Provided records:
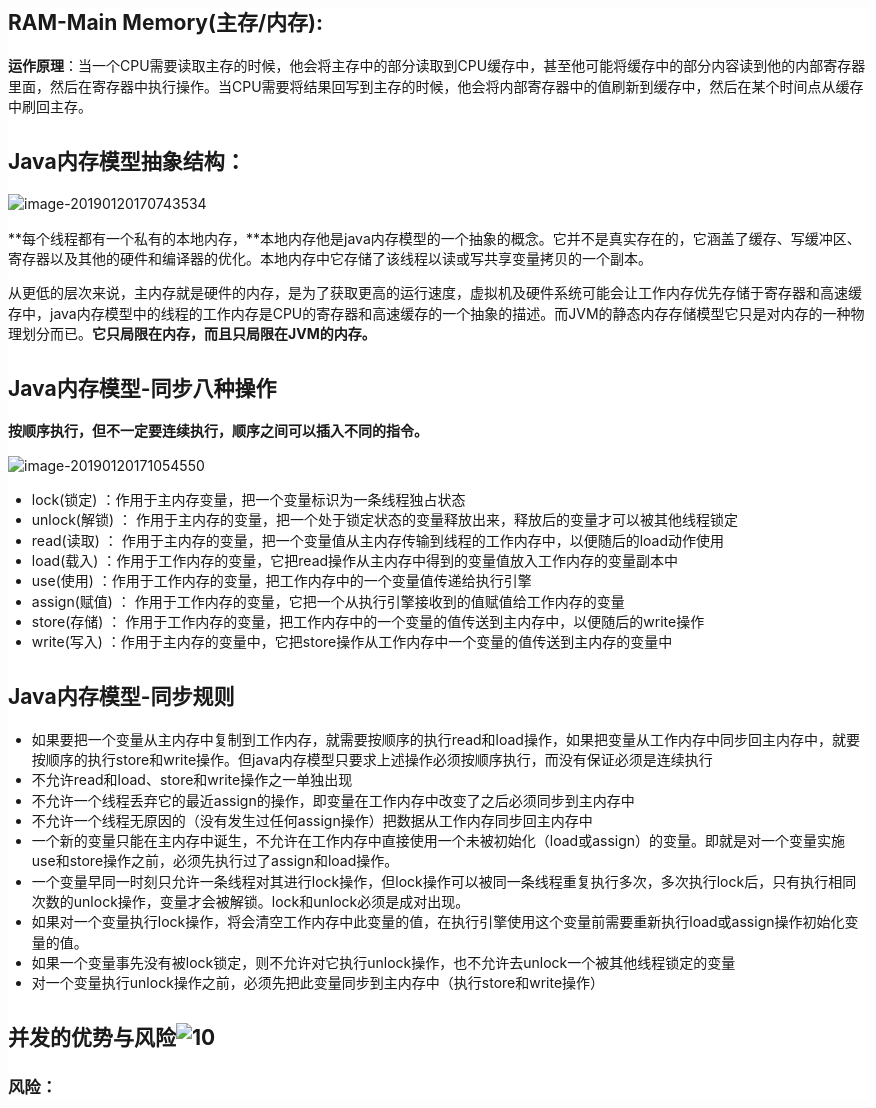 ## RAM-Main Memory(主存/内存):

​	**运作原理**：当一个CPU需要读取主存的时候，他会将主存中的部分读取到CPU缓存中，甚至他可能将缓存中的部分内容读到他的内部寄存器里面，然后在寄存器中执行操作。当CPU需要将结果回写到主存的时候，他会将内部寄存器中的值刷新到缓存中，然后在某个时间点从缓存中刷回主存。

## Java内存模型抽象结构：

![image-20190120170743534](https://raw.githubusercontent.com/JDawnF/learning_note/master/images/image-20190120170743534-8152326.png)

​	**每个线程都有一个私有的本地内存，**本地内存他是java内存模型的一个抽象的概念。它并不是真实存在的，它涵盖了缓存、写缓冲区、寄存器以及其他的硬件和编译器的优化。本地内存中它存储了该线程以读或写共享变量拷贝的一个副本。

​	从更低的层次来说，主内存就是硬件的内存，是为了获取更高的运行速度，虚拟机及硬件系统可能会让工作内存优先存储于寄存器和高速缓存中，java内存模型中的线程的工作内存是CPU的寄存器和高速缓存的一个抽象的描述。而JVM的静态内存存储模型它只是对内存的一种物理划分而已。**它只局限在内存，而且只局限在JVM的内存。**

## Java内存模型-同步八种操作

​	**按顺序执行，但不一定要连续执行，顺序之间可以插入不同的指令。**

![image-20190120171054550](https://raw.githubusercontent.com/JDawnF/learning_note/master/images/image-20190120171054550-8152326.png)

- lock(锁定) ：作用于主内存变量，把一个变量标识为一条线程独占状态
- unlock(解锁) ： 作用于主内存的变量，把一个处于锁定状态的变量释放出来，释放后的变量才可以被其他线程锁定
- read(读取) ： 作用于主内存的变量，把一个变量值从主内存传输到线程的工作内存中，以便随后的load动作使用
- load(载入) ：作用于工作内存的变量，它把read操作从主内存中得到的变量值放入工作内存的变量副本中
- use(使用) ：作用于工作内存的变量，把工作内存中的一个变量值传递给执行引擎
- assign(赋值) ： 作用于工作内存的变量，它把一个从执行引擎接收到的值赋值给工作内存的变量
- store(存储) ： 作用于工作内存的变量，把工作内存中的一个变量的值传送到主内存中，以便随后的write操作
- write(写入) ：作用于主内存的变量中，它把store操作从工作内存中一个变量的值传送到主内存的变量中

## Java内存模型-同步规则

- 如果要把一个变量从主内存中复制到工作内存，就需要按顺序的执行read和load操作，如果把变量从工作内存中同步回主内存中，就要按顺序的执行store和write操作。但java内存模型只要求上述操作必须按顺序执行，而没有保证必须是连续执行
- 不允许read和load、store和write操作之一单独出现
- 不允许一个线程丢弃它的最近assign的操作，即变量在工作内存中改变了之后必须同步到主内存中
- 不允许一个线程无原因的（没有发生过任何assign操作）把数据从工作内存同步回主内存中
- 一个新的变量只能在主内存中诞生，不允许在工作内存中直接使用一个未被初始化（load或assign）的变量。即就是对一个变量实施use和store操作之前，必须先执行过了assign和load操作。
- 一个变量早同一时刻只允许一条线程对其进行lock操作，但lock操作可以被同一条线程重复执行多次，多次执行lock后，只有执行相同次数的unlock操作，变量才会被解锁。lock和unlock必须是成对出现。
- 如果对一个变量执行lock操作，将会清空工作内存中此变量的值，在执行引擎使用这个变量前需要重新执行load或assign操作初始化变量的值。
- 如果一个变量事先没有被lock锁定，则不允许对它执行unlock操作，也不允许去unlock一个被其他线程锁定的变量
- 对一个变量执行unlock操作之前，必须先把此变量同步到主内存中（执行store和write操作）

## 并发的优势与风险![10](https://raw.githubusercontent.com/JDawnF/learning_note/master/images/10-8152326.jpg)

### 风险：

The task:
Your answer must be the lines above from the one containing "- lock(锁定) ：作用于主内存变量，把一个变量标识为一条线程独占状态" to the one containing "- use(使用) ：作用于工作内存的变量，把工作内存中的一个变量值传递给执行引擎", both included, restated word for word.

Reply to the exercise:
- lock(锁定) ：作用于主内存变量，把一个变量标识为一条线程独占状态
- unlock(解锁) ： 作用于主内存的变量，把一个处于锁定状态的变量释放出来，释放后的变量才可以被其他线程锁定
- read(读取) ： 作用于主内存的变量，把一个变量值从主内存传输到线程的工作内存中，以便随后的load动作使用
- load(载入) ：作用于工作内存的变量，它把read操作从主内存中得到的变量值放入工作内存的变量副本中
- use(使用) ：作用于工作内存的变量，把工作内存中的一个变量值传递给执行引擎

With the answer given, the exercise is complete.